Published on 1.1.1970

In Olten SO findet im September jeweils die grösste Pflanzenbörse der Schweiz statt. Ein Augenschein vor Ort.

Es ist das Mekka für Zimmerpflanzenfans: die Plantswap in der Schützi im solothurnischen Olten. Über 30 Ausstellerinnen und Aussteller haben am Wochenende ihre Pflanzen und Setzlinge angeboten. Bekannte Arten wie Efeutute oder Monstera, vor allem aber auch wertvolle Raritäten.

Person hält Einkaufstasche mit grosser grüner Pflanze.
Legende: Die Monstera ist eine der bekannteren Zimmerpflanzen. An der Plantswap kommt diese meist nicht einfach mit simplen grünen Blättern daher, sondern wird in speziellen Färbungen angeboten. SRF / Nina Köpfer

Die meisten Gäste sind eingefleischte Pflanzenfans. Dabei gibt es unterschiedliche Typen, wie Mit-Organisatorin von Plantswap, Janine Küfer, erklärt. «Wir unterscheiden zwischen den Orchideen-Fans, den Kaktus- und Sukkulenten-Sammlern und der Aroid-Gruppe; den klassischen Zimmerpflanzenfans.»

Verschiedene Topfpflanzen und Kakteen vor einer Ziegelwand ausgestellt.
Legende: Für Kakteen und Sukkulenten begeistern sich laut Janine Küfer vor allem ältere Menschen.
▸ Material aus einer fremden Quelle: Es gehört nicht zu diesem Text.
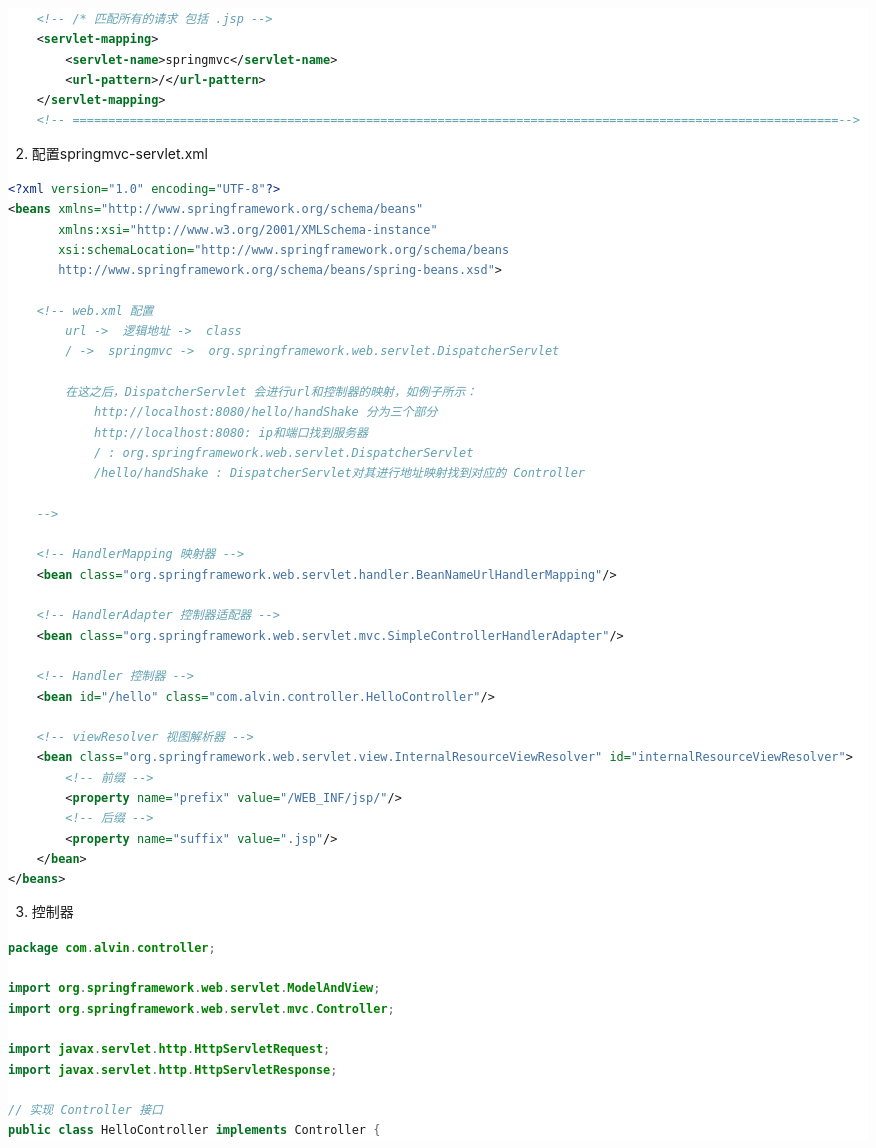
 ```xml
    <!-- /* 匹配所有的请求 包括 .jsp -->
    <servlet-mapping>
        <servlet-name>springmvc</servlet-name>
        <url-pattern>/</url-pattern>
    </servlet-mapping>
    <!-- ===========================================================================================================-->
```

2. 配置springmvc-servlet.xml

```xml
<?xml version="1.0" encoding="UTF-8"?>
<beans xmlns="http://www.springframework.org/schema/beans"
       xmlns:xsi="http://www.w3.org/2001/XMLSchema-instance"
       xsi:schemaLocation="http://www.springframework.org/schema/beans
       http://www.springframework.org/schema/beans/spring-beans.xsd">

    <!-- web.xml 配置
        url ->  逻辑地址 ->  class
        / ->  springmvc ->  org.springframework.web.servlet.DispatcherServlet

        在这之后，DispatcherServlet 会进行url和控制器的映射，如例子所示：
            http://localhost:8080/hello/handShake 分为三个部分
            http://localhost:8080: ip和端口找到服务器
            / : org.springframework.web.servlet.DispatcherServlet
            /hello/handShake : DispatcherServlet对其进行地址映射找到对应的 Controller

    -->

    <!-- HandlerMapping 映射器 -->
    <bean class="org.springframework.web.servlet.handler.BeanNameUrlHandlerMapping"/>

    <!-- HandlerAdapter 控制器适配器 -->
    <bean class="org.springframework.web.servlet.mvc.SimpleControllerHandlerAdapter"/>

    <!-- Handler 控制器 -->
    <bean id="/hello" class="com.alvin.controller.HelloController"/>

    <!-- viewResolver 视图解析器 -->
    <bean class="org.springframework.web.servlet.view.InternalResourceViewResolver" id="internalResourceViewResolver">
        <!-- 前缀 -->
        <property name="prefix" value="/WEB_INF/jsp/"/>
        <!-- 后缀 -->
        <property name="suffix" value=".jsp"/>
    </bean>
</beans>
```

3. 控制器

```java
package com.alvin.controller;

import org.springframework.web.servlet.ModelAndView;
import org.springframework.web.servlet.mvc.Controller;

import javax.servlet.http.HttpServletRequest;
import javax.servlet.http.HttpServletResponse;

// 实现 Controller 接口
public class HelloController implements Controller {

```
Ausserdem seien die meisten Sammler Männer. (Symbolbild) IMAGO/imagebroker

Mit Orchideen sowie Kakteen und Sukkulenten beschäftigen sich laut Küfer vor allem ältere Menschen. «Dort ist die Community während Corona eingebrochen, weil sie weniger auf sozialen Medien vernetzt ist.»

Jung, hip und urban

Ganz anders war das bei den Zimmerpflanzen. Sie erlebten während der Pandemie einen Boom bei den jüngeren Generationen. Das zeigt sich im Publikum der Börse, die auf Zimmerpflanzenfans ausgerichtet ist: Die Gäste wirken jung, hip und urban.

Auch Mit-Organisatorin Janine Küfer entdeckte erst während Corona ihren grünen Daumen. Inzwischen hat sie über 150 Pflanzen bei sich zu Hause. Eigentlich hatte sie nie vor, so einen grossen Anlass wie diese Börse auf die Beine zu stellen. «Während Corona habe ich über Facebook-Gruppen Pflanzen in der ganzen Schweiz verschickt und bestellt.» Daraus sei die Idee entstanden, sich mit ein paar Tauschwilligen zu treffen. «Statt der angemeldeten 15 Personen kamen dann 150 Leute.» Die Idee einer Tauschbörse war geboren.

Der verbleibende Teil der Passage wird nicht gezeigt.